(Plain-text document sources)
= = = = = = =
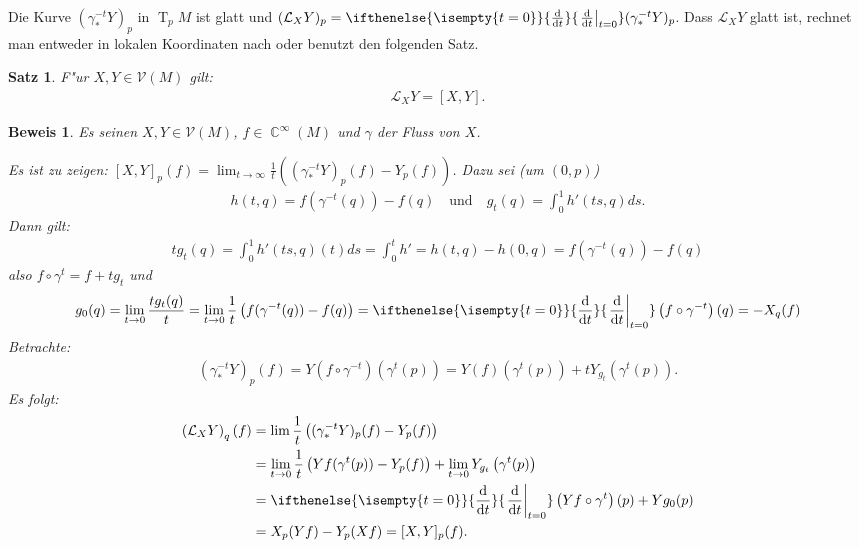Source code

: \documentclass[paper=A4, twoside, chapterprefix=true, bibliography=totoc, headsepline]{scrbook}
\DeclareMathOperator{\C}{\mathbb{C}}
\DeclareMathOperator{\T}{T}         %
\newcommand{\dop}{\mathrm{d}}
\newcommand{\difffrac}[3][]{\ifthenelse{\isempty{#1}}{\frac{\dop #2}{\dop #3}}{\left. \frac{\dop #2}{\dop #3} \right|_{#1}}}
\theoremstyle{plain}
\newtheorem{Satz}[Dfn]{Satz}
\newtheorem{Bem}[Dfn]{Bemerkung}
\theoremstyle{nonumberplain}
\newtheorem{bew}{Beweis}
\theoremstyle{empty}
\theoremstyle{break}
\begin{document}
Die Kurve $(\gamma_{*}^{-t}Y)_p$ in $\T_pM$ ist glatt und $(\mathcal L_XY)_p = \difffrac[t=0]{}{t}(\gamma_{*}^{-t}Y)_p$. Dass $\mathcal L_XY$ glatt ist, rechnet man entweder in lokalen Koordinaten nach oder benutzt den folgenden Satz.

\begin{Satz}
  F"ur $X,Y \in \mathcal V(M)$ gilt:
  \begin{align*}
    \mathcal L_XY = [X,Y].
  \end{align*}
\end{Satz}

\begin{bew}
Es seinen $X,Y \in \mathcal V(M)$, $f \in \C^{\infty}(M)$ und $\gamma$ der Fluss von $X$.

Es ist zu zeigen: $[X,Y]_p(f) = \lim_{t \to \infty} \frac{1}{t}\left((\gamma_{*}^{-t}Y)_p(f)-Y_p(f)\right)$.
Dazu sei (um $(0,p)$)
\begin{align*}
  h(t,q) = f(\gamma^{-t}(q))-f(q) \quad \text{und} \quad g_t(q) = \int_0^1 h'(ts,q)ds.
\end{align*}
Dann gilt:
\begin{align*}
  tg_t(q) = \int_0^1h'(ts,q)(t)ds = \int_0^th' = h(t,q) - h(0,q) = f(\gamma^{-t}(q)) - f(q)
\end{align*}
also $f \circ \gamma^t = f + tg_t$ und 
\begin{align*}
  g_0(q) = \lim_{t \to 0} \frac{tg_t(q)}{t} = \lim_{t \to 0}\frac{1}t\left(f(\gamma^{-t}(q))-f(q)\right) = \difffrac[t=0]{}{t}\left(f \circ \gamma^{-t}\right)(q) = -X_q(f)
\end{align*}
Betrachte:
\begin{align*}
  \left(\gamma_{*}^{-t}Y\right)_p(f) = Y\left(f \circ \gamma^{-t}\right)\left(\gamma^t(p)\right) = Y(f)\left(\gamma^t(p)\right) + tY_{g_t}\left(\gamma^t(p)\right).
\end{align*}
Es folgt:
\begin{align*}
  \left(\mathcal L_XY\right)_q(f) & = \lim \frac{1}t \left((\gamma_{*}^{-t}Y)_p(f) - Y_p(f)\right)\\
& = \lim_{t\to 0} \frac{1}t \left(Yf(\gamma^t(p))-Y_p(f)\right) + \lim_{t\to 0} Y_{g_t}\left(\gamma^t(p)\right)\\
& = \difffrac[t=0]{}{t}\left(Yf \circ \gamma^t\right)(p) + Yg_0(p)\\
& = X_p(Y f) - Y_p(Xf) = [X,Y]_p(f).
\end{align*} 
\end{bew}
\end{document}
= = = = = = =
Above are some records; copy each line there that contains "theoremstyle".

\theoremstyle{plain}
\theoremstyle{nonumberplain}
\theoremstyle{empty}
\theoremstyle{break}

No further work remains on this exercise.